A recent Federal Circuit decision confirms what most sophisticated contractors already know. While blanket purchase agreements (BPAs) may be useful to have for purposes of marketing and selling to the Government, they (as opposed to the task or delivery orders issued under BPAs) generally are not enforceable contracts. If a BPA does not obligate the Government to buy a dime’s worth of service from you, and does not obligate you to provide a dime’s worth of service to the Government, it may be a useful tool for agreeing to terms with an agency, but it is not itself a binding agreement.
Crewzers Fire Crew Transport, Inc., learned this lesson the hard way. In 2011, it became one of several awardees under Forest Service BPAs for heavy duty vehicles used to transport fire crews to wildfires and other disaster areas and for flame retardant tents. Because of the sporadic and unpredictable nature of wildfires, the Forest Service did not make any guarantee that it would actually place orders under the BPAs. Likewise, the BPAs called for Crewzers to accept orders only to the extent it was “willing and able.” Later in the same year, the Forest Service terminated Crewzers’ BPAs for certain alleged failures to meet requirements with respect to several orders under the BPAs. Crewzers challenged those terminations, alleging primarily breach of contract claims.
The problem is that to be valid and enforceable, a contract must have mutual “consideration”—both sides must have agreed to some obligation. It does not have to be much, but both sides must be on the hook for something. That basic principle is why all indefinite delivery indefinite quantity (IDIQ) contracts the Government enters into should include a minimum purchase amount and some obligation of the contractor to fulfill orders. By contrast, the Federal Circuit held in Crewzers’ case:
These BPAs reflect illusory promises that do not impose obligations on either party. The Forest Service is not required under the terms of the BPAs to place any orders with Crewzers. Likewise, Crewzers promised only to accept orders to the extent it is “willing and able,” and is thus perfectly free not to accept any orders at all.
The Court concluded that because the BPAs were not enforceable contracts, Crewzers’ case was properly dismissed.

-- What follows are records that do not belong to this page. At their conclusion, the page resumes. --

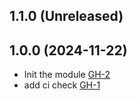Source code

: ## 1.1.0 (Unreleased)
## 1.0.0 (2024-11-22)

- Init the module [GH-2](https://github.com/alibabacloud-automation/terraform-alicloud-landing-zone-cloudsso/pull/2)
- add ci check [GH-1](https://github.com/alibabacloud-automation/terraform-alicloud-landing-zone-cloudsso/pull/1)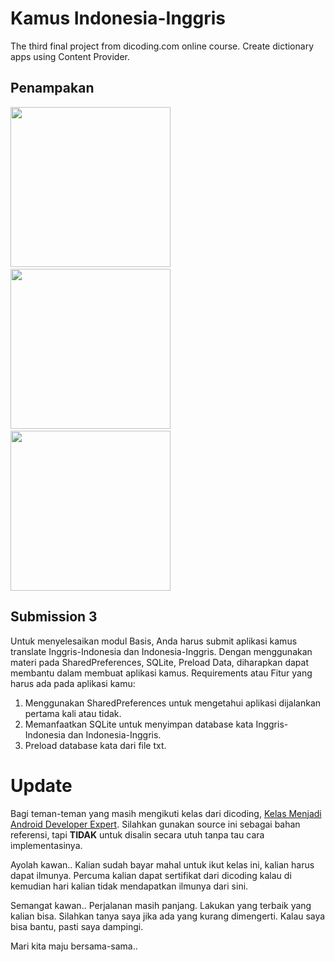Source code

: # Kamus Indonesia-Inggris
The third final project from dicoding.com online course. Create dictionary apps using Content Provider.

## Penampakan
<img src="https://github.com/omrobbie/android-kamus/blob/master/screenshot/Screenshot_1516766784.png" width="256">&nbsp;&nbsp;<img src="https://github.com/omrobbie/android-kamus/blob/master/screenshot/Screenshot_1516766787.png" width="256">&nbsp;&nbsp;<img src="https://github.com/omrobbie/android-kamus/blob/master/screenshot/Screenshot_1516766805.png" width="256">

## Submission 3
Untuk menyelesaikan modul Basis, Anda harus submit aplikasi kamus translate Inggris-Indonesia dan Indonesia-Inggris. Dengan menggunakan materi pada SharedPreferences, SQLite, Preload Data, diharapkan dapat membantu dalam membuat aplikasi kamus. Requirements atau Fitur yang harus ada pada aplikasi kamu:

1. Menggunakan SharedPreferences untuk mengetahui aplikasi dijalankan pertama kali atau tidak.
2. Memanfaatkan SQLite untuk menyimpan database kata Inggris-Indonesia dan Indonesia-Inggris.
3. Preload database kata dari file txt.

# Update
Bagi teman-teman yang masih mengikuti kelas dari dicoding, [Kelas Menjadi Android Developer Expert](https://www.dicoding.com/academies/14 "klik untuk melihat kelas"). Silahkan gunakan source ini sebagai bahan referensi, tapi **TIDAK** untuk disalin secara utuh tanpa tau cara implementasinya.

Ayolah kawan.. Kalian sudah bayar mahal untuk ikut kelas ini, kalian harus dapat ilmunya. Percuma kalian dapat sertifikat dari dicoding kalau di kemudian hari kalian tidak mendapatkan ilmunya dari sini.

Semangat kawan.. Perjalanan masih panjang. Lakukan yang terbaik yang kalian bisa. Silahkan tanya saya jika ada yang kurang dimengerti. Kalau saya bisa bantu, pasti saya dampingi.

Mari kita maju bersama-sama..
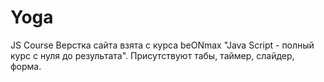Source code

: # Yoga
JS Course
Верстка сайта взята с курса beONmax "Java Script - полный курс с нуля до результата".
Присутствуют табы, таймер, слайдер, форма.

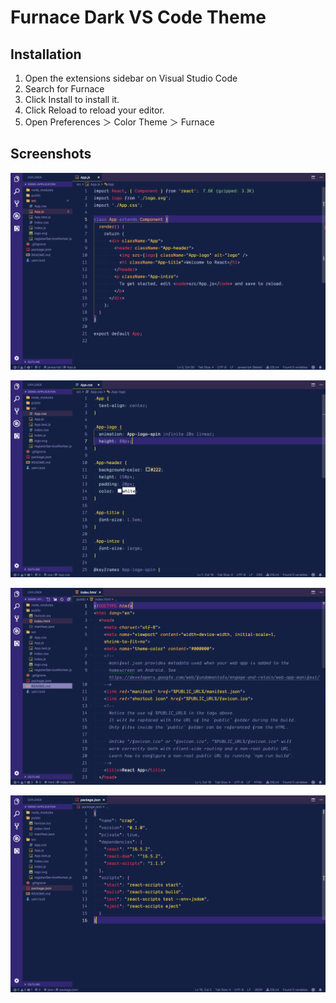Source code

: # Furnace Dark VS Code Theme

## Installation

1. Open the extensions sidebar on Visual Studio Code
2. Search for Furnace
3. Click Install to install it.
4. Click Reload to reload your editor.
5. Open Preferences ＞ Color Theme ＞ Furnace

## Screenshots

![React JS](https://raw.githubusercontent.com/SolomonSScott/furnace-vscode-theme/master/images/furnace-js-react.png)

![CSS](https://raw.githubusercontent.com/SolomonSScott/furnace-vscode-theme/master/images/furnace-css.png)

![HTML](https://raw.githubusercontent.com/SolomonSScott/furnace-vscode-theme/master/images/furnace-html.png)

![JSON](https://raw.githubusercontent.com/SolomonSScott/furnace-vscode-theme/master/images/furnace-json.png)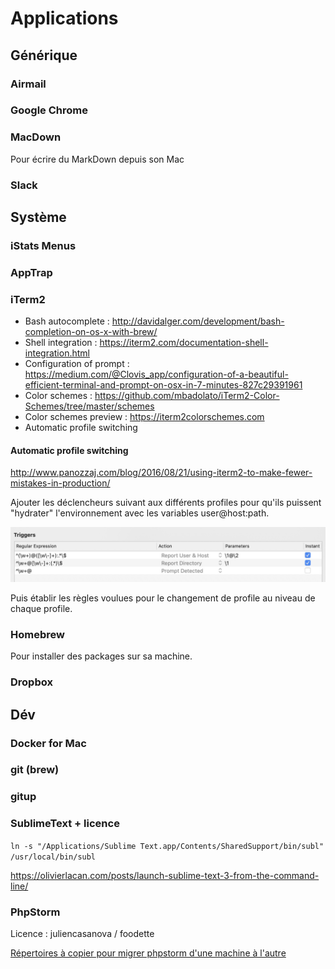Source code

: # Applications

## Générique

### Airmail

### Google Chrome

### MacDown

Pour écrire du MarkDown depuis son Mac

### Slack

## Système

### iStats Menus

### AppTrap

### iTerm2

* Bash autocomplete : http://davidalger.com/development/bash-completion-on-os-x-with-brew/
* Shell integration : https://iterm2.com/documentation-shell-integration.html
* Configuration of prompt : https://medium.com/@Clovis_app/configuration-of-a-beautiful-efficient-terminal-and-prompt-on-osx-in-7-minutes-827c29391961
* Color schemes : https://github.com/mbadolato/iTerm2-Color-Schemes/tree/master/schemes
* Color schemes preview : https://iterm2colorschemes.com
* Automatic profile switching

#### Automatic profile switching

http://www.panozzaj.com/blog/2016/08/21/using-iterm2-to-make-fewer-mistakes-in-production/

Ajouter les déclencheurs suivant aux différents profiles pour qu'ils puissent "hydrater" l'environnement avec les variables user@host:path.

![](/applications/iterm_default_profile_triggers.jpg)

Puis établir les règles voulues pour le changement de profile au niveau de chaque profile.

### Homebrew

Pour installer des packages sur sa machine.

### Dropbox

## Dév

### Docker for Mac

### git (brew)

### gitup

### SublimeText + licence

`ln -s "/Applications/Sublime Text.app/Contents/SharedSupport/bin/subl" /usr/local/bin/subl`

https://olivierlacan.com/posts/launch-sublime-text-3-from-the-command-line/

### PhpStorm

Licence : juliencasanova / foodette

[Répertoires à copier pour migrer phpstorm d'une machine à l'autre](https://intellij-support.jetbrains.com/hc/en-us/articles/206544519-Directories-used-by-the-IDE-to-store-settings-caches-plugins-and-logs)

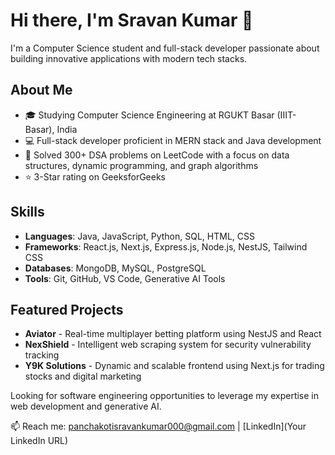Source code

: # Hi there, I'm Sravan Kumar 👋

I'm a Computer Science student and full-stack developer passionate about building innovative applications with modern tech stacks.

## About Me
- 🎓 Studying Computer Science Engineering at RGUKT Basar (IIIT-Basar), India
- 💻 Full-stack developer proficient in MERN stack and Java development
- 🧮 Solved 300+ DSA problems on LeetCode with a focus on data structures, dynamic programming, and graph algorithms
- ⭐ 3-Star rating on GeeksforGeeks

## Skills
- **Languages**: Java, JavaScript, Python, SQL, HTML, CSS
- **Frameworks**: React.js, Next.js, Express.js, Node.js, NestJS, Tailwind CSS
- **Databases**: MongoDB, MySQL, PostgreSQL
- **Tools**: Git, GitHub, VS Code, Generative AI Tools

## Featured Projects
- **Aviator** - Real-time multiplayer betting platform using NestJS and React
- **NexShield** - Intelligent web scraping system for security vulnerability tracking
- **Y9K Solutions** - Dynamic and scalable frontend using Next.js for trading stocks and digital marketing

Looking for software engineering opportunities to leverage my expertise in web development and generative AI.

📫 Reach me: panchakotisravankumar000@gmail.com | [LinkedIn](Your LinkedIn URL)
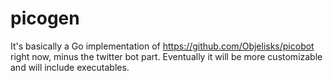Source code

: # picogen
It's basically a Go implementation of https://github.com/Objelisks/picobot right now, minus the twitter bot part. Eventually it will be more customizable and will include executables.
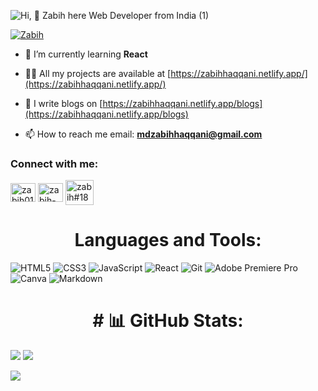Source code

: ![Hi, 👋 Zabih here Web Developer from India (1)](https://user-images.githubusercontent.com/53895282/193913534-bddd1775-481e-4d6e-9f40-3a74336e9972.png)

<a href="http://twitter.com/eddiejaoude">
    <img src="https://img.shields.io/twitter/follow/zabih01?label=Twitter&logo=twitter&style=for-the-badge&color=blue" alt="Zabih"/>
  </a>


- 🌱 I’m currently learning **React**

- 👨‍💻 All my projects are available at [https://zabihhaqqani.netlify.app/](https://zabihhaqqani.netlify.app/)

- 📝 I write blogs on [https://zabihhaqqani.netlify.app/blogs](https://zabihhaqqani.netlify.app/blogs)

- 📫 How to reach me email: **mdzabihhaqqani@gmail.com**

<h3 align="left">Connect with me:</h3>
<p align="left">
 
<a href="https://twitter.com/zabih01" target="blank"><img align="center" src="https://raw.githubusercontent.com/rahuldkjain/github-profile-readme-generator/master/src/images/icons/Social/twitter.svg" alt="zabih01" height="30" width="40" /></a>
<a href="https://linkedin.com/in/zabih-haqqani-7ab187191" target="blank"><img align="center" src="https://raw.githubusercontent.com/rahuldkjain/github-profile-readme-generator/master/src/images/icons/Social/linked-in-alt.svg" alt="zabih-haqqani-7ab187191" height="30" width="40" /></a>
<a href="https://discord.gg/zabih#1869" target="blank"><img align="center" src="https://raw.githubusercontent.com/rahuldkjain/github-profile-readme-generator/master/src/images/icons/Social/discord.svg" alt="zabih#1869" height="40" width="45" /></a>
</p>


<h1 align="center"> Languages and Tools:</h1>

![HTML5](https://img.shields.io/badge/html5-%23E34F26.svg?style=for-the-badge&logo=html5&logoColor=white)
![CSS3](https://img.shields.io/badge/css3-%231572B6.svg?style=for-the-badge&logo=css3&logoColor=white)
![JavaScript](https://img.shields.io/badge/javascript-%23323330.svg?style=for-the-badge&logo=javascript&logoColor=%23F7DF1E)
![React](https://img.shields.io/badge/react-%2320232a.svg?style=for-the-badge&logo=react&logoColor=%2361DAFB)
![Git](https://img.shields.io/badge/git-%23F05033.svg?style=for-the-badge&logo=git&logoColor=white)
![Adobe Premiere Pro](https://img.shields.io/badge/Adobe%20Premiere%20Pro-9999FF.svg?style=for-the-badge&logo=Adobe%20Premiere%20Pro&logoColor=white)
![Canva](https://img.shields.io/badge/Canva-%2300C4CC.svg?style=for-the-badge&logo=Canva&logoColor=white)
![Markdown](https://img.shields.io/badge/markdown-%23000000.svg?style=for-the-badge&logo=markdown&logoColor=white)
 </p>
 

 <h1 align="center">  # 📊 GitHub Stats:</h1>

![](https://github-readme-stats.vercel.app/api?username=zabihhaqqani&theme=dark&hide_border=false&include_all_commits=false&count_private=false)
![](https://github-readme-streak-stats.herokuapp.com/?user=zabihhaqqani&theme=dark&hide_border=false)<br/>

![](https://github-readme-stats.vercel.app/api/top-langs/?username=zabihhaqqani&theme=dark&hide_border=false&include_all_commits=false&count_private=false&layout=compact)
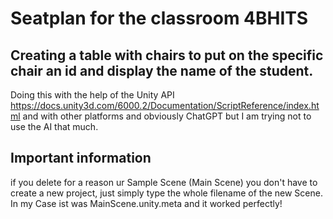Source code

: # Seatplan for the classroom 4BHITS

## Creating a table with chairs to put on the specific chair an id and display the name of the student.
 
Doing this with the help of the Unity API https://docs.unity3d.com/6000.2/Documentation/ScriptReference/index.html 
and with other platforms and obviously ChatGPT but I am trying not to use the AI that much. 

## Important information

if you delete for a reason ur Sample Scene (Main Scene) you don't have to create a new project, just simply type the whole filename of the new Scene. In my Case ist was MainScene.unity.meta and it worked perfectly!

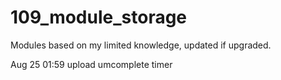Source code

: # 109_module_storage
Modules based on my limited knowledge, updated if upgraded.

Aug 25 01:59
upload umcomplete timer
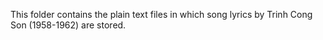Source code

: This folder contains the plain text files in which song lyrics by Trinh Cong Son (1958-1962) are stored.
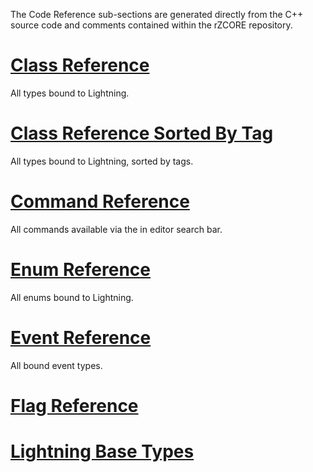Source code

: The Code Reference sub-sections are generated directly from the C++ source code and comments contained within the rZCORE repository.

 # [Class Reference](https://github.com/PlasmaEngine/PlasmaDocs/blob/master/code_reference/class_reference.markdown)
All types bound to Lightning.

 # [Class Reference Sorted By Tag](https://github.com/PlasmaEngine/PlasmaDocs/blob/master/code_reference/classes_by_tag_reference.markdown)
All types bound to Lightning, sorted by tags.

 # [Command Reference](https://github.com/PlasmaEngine/PlasmaDocs/blob/master/code_reference/command_reference.markdown)
All commands available via the in editor search bar.

 # [Enum Reference](https://github.com/PlasmaEngine/PlasmaDocs/blob/master/code_reference/enum_reference.markdown)
All enums bound to Lightning.

 # [Event Reference](https://github.com/PlasmaEngine/PlasmaDocs/blob/master/code_reference/event_reference.markdown)
All bound event types.

 # [Flag Reference](https://github.com/PlasmaEngine/PlasmaDocs/blob/master/code_reference/flags_reference.markdown)

 # [Lightning Base Types](https://github.com/PlasmaEngine/PlasmaDocs/blob/master/code_reference/lightning_base_types.markdown)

This decision does not mean that contractors should steer clear of BPAs. The Government regularly buys substantial quantities of products and services by awarding BPAs and issuing purchase orders under those BPAs. The terms of the BPAs are then incorporated into the orders, which are enforceable. But unless your BPA includes some minimal government requirement to purchase and imposes some requirements on you, it is merely a mechanism to assist you in entering into legally binding task and delivery orders.